We had other cover options. There was “The Winter of Our Great Content”, wherein those who dread our seasonal nadir may find a reason to embrace it. There was “Finding Peace” (Page 50), Georgia Pabst’s profile of Chris Her-Xiong, who made a harrowing escape from war-torn Laos as a child. Today, she’s educating children and transforming Milwaukee’s Hmong community as principal of the Hmong American Peace Academy.
But over the past 18 months, few stories captured Milwaukee’s attention as the Slender Man trial had. We could not ignore that. Not quite two years ago on our cover, we memorialized our late publisher, Betty Quadracci. Her mandate for Milwaukee Magazine had always been to “challenge Milwaukeeans with in-depth reporting and analysis of issues of the day.” Hrodey’s piece is just what our magazine’s matriarch had in mind. You’ll not find a better treatment of the subject.

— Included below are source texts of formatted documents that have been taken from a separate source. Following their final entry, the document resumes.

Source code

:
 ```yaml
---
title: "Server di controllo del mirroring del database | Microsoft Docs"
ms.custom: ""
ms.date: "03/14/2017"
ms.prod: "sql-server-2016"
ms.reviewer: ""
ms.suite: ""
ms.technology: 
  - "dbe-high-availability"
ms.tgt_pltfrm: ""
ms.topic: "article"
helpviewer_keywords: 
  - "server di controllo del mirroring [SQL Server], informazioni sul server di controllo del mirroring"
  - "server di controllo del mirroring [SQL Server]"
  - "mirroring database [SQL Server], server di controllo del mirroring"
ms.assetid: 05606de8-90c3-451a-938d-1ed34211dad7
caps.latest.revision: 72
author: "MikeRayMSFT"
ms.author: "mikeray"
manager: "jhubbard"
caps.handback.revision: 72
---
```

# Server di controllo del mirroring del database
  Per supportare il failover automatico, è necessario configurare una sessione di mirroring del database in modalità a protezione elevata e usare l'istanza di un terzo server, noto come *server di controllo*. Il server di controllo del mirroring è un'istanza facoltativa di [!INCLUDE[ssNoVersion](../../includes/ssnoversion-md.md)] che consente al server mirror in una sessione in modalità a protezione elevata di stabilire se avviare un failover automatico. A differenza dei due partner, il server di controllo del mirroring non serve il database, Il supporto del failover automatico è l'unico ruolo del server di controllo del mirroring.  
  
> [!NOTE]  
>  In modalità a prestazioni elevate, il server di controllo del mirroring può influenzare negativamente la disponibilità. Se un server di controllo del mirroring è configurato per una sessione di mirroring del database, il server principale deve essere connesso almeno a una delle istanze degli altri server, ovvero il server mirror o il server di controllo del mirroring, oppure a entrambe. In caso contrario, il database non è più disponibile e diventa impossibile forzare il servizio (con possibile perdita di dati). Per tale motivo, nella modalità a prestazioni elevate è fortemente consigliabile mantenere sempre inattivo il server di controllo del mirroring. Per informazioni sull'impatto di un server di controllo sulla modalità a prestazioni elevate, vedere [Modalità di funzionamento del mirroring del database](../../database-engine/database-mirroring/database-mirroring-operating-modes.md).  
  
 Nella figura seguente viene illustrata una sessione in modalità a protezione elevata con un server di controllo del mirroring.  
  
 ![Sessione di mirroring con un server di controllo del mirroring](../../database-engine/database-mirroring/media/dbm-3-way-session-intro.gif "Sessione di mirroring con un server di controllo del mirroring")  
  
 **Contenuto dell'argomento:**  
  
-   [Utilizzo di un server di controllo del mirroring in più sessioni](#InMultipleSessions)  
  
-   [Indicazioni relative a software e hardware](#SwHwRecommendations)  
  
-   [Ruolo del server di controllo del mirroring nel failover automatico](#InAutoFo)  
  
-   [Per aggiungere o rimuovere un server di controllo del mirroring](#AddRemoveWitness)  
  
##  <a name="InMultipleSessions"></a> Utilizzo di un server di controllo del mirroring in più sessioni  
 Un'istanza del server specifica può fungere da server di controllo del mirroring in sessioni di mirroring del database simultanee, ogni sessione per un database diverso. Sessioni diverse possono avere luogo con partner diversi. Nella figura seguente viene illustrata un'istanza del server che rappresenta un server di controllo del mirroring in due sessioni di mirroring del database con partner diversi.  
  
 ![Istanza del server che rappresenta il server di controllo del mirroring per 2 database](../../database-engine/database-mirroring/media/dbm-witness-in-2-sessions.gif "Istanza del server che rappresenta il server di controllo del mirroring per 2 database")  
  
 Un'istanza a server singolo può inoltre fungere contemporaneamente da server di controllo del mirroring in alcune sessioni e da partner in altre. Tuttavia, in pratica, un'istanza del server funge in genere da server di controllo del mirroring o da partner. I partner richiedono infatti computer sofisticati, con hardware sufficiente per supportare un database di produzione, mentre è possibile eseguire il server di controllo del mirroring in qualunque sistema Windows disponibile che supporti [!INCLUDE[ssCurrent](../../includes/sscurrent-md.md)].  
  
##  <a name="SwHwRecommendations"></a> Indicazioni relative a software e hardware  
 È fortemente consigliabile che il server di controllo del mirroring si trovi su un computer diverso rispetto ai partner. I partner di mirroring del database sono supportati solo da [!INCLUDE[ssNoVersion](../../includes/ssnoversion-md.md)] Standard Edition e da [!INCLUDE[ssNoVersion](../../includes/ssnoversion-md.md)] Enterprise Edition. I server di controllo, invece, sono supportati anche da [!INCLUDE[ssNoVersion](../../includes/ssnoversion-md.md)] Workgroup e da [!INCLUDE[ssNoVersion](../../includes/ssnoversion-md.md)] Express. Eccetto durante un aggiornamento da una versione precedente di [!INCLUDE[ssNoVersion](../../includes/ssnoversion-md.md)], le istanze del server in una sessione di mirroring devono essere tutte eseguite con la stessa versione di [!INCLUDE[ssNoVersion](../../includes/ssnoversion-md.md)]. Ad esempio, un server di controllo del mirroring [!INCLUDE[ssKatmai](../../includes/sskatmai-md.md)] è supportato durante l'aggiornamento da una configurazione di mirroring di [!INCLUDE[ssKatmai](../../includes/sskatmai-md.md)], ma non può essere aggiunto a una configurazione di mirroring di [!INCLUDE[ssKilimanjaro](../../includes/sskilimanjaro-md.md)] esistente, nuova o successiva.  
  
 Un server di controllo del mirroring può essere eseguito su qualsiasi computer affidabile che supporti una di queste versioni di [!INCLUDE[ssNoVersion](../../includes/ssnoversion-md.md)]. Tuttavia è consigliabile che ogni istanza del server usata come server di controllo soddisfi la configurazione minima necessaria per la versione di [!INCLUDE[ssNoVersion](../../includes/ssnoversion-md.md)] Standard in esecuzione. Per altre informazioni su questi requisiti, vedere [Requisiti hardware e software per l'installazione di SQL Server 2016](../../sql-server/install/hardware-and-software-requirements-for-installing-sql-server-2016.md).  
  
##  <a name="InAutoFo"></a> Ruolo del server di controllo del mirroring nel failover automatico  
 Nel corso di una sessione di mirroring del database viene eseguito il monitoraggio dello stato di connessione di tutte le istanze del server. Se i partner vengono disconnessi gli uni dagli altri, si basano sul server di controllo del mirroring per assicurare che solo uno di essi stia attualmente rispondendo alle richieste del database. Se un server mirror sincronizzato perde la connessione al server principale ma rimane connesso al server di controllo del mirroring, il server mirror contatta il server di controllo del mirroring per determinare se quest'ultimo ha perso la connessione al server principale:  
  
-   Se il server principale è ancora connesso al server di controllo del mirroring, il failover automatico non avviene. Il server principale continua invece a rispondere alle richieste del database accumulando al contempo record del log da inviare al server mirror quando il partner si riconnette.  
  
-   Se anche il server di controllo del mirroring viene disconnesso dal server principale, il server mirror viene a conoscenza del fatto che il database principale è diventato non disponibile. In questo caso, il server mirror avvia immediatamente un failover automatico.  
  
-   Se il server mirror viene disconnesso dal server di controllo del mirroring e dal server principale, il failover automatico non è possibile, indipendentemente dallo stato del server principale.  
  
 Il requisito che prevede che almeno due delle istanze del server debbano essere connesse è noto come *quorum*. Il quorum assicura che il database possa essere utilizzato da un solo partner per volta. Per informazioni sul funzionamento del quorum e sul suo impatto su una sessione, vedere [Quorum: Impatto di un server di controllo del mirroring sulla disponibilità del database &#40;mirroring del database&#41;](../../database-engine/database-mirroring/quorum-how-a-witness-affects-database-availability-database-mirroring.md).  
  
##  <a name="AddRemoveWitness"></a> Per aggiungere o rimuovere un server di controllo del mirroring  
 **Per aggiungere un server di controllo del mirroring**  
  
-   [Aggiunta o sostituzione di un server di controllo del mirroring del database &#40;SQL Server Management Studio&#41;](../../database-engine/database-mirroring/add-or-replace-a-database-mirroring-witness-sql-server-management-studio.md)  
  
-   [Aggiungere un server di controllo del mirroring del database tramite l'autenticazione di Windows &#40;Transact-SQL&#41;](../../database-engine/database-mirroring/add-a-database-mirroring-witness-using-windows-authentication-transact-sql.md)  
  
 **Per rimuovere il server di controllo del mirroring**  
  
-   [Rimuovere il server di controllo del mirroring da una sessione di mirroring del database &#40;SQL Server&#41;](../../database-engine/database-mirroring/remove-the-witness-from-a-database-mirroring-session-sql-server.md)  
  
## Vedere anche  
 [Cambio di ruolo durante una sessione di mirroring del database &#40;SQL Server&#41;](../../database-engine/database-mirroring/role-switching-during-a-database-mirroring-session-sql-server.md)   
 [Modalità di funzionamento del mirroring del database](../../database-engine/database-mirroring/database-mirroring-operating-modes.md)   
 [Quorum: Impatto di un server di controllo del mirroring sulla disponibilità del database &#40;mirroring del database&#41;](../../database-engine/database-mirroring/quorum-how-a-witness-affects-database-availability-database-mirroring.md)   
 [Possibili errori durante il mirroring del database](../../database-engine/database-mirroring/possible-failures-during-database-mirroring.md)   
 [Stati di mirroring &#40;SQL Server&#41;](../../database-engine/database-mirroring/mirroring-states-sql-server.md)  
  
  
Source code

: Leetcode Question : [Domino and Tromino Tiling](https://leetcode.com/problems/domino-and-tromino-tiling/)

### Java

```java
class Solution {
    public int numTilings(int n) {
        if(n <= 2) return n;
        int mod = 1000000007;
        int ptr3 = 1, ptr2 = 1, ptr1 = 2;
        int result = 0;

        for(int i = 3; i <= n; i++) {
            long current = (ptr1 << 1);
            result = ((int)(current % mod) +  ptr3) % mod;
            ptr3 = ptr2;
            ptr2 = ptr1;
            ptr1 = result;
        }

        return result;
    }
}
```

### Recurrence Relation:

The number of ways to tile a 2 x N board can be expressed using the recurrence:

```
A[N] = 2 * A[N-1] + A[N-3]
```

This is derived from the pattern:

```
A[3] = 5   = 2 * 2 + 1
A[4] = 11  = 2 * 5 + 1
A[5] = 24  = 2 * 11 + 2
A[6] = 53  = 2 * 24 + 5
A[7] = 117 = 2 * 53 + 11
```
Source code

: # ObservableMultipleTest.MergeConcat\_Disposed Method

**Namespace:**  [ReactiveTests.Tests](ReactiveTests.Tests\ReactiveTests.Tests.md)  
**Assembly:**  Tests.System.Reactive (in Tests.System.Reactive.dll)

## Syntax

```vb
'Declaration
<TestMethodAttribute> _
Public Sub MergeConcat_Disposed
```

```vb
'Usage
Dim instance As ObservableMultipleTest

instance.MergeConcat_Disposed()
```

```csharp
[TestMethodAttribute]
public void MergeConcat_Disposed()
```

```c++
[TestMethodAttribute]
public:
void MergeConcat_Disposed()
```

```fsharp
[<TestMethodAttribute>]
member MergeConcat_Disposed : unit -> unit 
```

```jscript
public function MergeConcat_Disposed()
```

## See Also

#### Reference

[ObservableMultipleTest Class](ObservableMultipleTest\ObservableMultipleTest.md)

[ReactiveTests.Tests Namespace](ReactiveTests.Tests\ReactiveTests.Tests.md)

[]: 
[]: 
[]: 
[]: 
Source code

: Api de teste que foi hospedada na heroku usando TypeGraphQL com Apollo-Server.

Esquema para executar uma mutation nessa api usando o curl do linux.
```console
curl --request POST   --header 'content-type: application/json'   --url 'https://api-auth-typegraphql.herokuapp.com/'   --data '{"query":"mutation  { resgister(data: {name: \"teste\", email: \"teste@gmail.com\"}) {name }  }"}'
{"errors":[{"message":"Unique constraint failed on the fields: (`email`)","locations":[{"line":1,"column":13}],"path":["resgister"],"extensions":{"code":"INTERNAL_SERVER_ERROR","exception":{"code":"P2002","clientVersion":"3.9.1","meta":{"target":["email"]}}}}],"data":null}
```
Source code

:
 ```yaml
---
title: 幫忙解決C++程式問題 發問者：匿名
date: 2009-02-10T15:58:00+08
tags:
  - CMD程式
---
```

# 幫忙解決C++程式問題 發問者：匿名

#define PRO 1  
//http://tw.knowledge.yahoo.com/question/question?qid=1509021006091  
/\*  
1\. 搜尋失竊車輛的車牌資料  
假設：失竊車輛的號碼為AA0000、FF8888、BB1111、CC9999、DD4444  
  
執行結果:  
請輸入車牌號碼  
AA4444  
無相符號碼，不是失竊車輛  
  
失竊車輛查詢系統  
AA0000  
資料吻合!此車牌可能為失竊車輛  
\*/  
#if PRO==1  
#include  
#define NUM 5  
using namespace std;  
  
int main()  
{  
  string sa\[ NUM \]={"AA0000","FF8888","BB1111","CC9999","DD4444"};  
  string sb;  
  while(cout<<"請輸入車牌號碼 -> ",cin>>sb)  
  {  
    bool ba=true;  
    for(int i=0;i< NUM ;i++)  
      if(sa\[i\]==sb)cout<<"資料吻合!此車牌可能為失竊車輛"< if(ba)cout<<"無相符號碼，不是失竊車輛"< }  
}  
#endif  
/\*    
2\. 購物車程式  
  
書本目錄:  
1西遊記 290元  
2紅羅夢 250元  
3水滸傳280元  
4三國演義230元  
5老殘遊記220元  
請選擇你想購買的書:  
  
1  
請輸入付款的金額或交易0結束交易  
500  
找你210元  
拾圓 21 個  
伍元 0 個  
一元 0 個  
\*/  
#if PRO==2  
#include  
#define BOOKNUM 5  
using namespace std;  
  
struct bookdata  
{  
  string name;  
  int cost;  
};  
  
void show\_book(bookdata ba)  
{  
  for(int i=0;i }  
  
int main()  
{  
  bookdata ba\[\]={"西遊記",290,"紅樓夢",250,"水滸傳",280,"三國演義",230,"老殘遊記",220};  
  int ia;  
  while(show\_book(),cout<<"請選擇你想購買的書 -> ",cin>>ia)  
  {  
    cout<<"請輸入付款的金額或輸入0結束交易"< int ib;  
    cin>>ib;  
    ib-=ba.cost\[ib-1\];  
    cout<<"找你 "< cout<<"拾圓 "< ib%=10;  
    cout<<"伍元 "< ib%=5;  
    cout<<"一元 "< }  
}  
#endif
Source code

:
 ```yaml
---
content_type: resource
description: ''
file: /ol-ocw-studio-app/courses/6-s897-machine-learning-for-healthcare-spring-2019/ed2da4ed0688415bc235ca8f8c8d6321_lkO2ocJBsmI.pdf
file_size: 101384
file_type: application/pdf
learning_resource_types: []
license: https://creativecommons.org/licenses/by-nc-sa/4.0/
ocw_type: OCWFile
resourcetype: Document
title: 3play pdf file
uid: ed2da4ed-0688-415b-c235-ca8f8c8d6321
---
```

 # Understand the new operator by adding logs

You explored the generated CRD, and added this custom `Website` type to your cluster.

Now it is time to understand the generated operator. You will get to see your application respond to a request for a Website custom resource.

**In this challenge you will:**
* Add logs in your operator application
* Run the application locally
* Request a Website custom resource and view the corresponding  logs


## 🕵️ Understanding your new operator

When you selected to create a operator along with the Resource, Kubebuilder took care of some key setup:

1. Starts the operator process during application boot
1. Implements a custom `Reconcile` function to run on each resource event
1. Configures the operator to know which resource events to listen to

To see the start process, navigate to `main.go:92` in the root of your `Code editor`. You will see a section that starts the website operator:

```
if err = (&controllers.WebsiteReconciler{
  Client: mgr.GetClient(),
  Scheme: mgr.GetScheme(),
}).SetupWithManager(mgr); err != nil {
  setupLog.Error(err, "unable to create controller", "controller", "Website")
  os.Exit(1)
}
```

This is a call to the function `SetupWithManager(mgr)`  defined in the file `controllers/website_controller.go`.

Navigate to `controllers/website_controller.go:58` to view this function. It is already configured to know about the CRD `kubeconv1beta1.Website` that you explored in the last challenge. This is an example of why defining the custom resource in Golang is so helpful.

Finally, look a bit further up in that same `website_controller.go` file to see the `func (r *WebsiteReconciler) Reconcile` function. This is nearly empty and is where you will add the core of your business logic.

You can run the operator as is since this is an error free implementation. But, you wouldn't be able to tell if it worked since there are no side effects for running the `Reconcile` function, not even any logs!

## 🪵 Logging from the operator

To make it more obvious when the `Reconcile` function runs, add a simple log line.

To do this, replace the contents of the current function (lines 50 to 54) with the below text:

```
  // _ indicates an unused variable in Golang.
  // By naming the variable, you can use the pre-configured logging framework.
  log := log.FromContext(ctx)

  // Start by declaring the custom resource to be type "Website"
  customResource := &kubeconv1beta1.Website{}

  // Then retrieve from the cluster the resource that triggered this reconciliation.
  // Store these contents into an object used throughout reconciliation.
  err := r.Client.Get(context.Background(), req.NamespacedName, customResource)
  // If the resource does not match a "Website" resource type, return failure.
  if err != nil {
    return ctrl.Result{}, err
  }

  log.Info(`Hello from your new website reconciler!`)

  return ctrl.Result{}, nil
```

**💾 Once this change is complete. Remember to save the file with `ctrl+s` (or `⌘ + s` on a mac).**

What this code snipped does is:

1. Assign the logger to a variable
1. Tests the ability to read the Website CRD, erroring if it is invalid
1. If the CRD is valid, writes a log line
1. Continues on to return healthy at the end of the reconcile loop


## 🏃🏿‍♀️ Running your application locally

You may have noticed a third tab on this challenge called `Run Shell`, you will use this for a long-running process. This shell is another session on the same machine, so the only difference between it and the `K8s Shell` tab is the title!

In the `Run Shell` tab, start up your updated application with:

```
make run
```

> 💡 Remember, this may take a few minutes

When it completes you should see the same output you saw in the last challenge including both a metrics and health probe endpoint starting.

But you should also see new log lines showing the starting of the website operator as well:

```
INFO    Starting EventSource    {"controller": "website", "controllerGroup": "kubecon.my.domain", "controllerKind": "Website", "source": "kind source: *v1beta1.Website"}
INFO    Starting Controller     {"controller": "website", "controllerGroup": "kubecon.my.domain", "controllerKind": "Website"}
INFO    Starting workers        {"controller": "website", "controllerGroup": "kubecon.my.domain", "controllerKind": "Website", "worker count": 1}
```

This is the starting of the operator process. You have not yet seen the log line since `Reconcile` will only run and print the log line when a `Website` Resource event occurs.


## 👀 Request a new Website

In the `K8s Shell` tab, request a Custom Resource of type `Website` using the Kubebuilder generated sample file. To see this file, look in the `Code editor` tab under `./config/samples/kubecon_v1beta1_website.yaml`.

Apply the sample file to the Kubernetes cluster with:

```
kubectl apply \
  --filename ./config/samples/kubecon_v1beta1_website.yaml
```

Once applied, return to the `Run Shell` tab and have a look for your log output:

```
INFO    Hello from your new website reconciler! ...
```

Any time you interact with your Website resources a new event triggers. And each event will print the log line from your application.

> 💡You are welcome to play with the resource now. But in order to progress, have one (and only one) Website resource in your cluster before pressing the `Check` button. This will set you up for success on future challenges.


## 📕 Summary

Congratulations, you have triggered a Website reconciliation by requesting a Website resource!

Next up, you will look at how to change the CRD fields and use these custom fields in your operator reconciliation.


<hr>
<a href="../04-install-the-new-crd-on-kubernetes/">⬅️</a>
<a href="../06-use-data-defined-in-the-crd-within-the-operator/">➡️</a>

It is an engrossing read, but not an easy one, nor should it be. This story should give us pause, as readers, as parents and as human beings. But we hope that on the other side of such pauses comes a better understanding, not only of those involved, but also of the contributing factors and consequences.
We know our magazine is in the midst of changes. Former editor Kurt Chandler was a fixture here, in one role or another, for nearly two decades. He’s left us to again pursue his first love of writing (but you can still reach him at email@example.com). And yes, our next editor will put his or her own stamp on this publication.
But this will always be the magazine that grew from Betty Quadracci’s vision. She wanted us to discover what’s unique about Wisconsin and its people, to challenge conventional wisdom when necessary, to bring attention to issues when warranted and heap praise when deserved. And she wanted us to season it all with affection while holding a mirror up to the city we call home.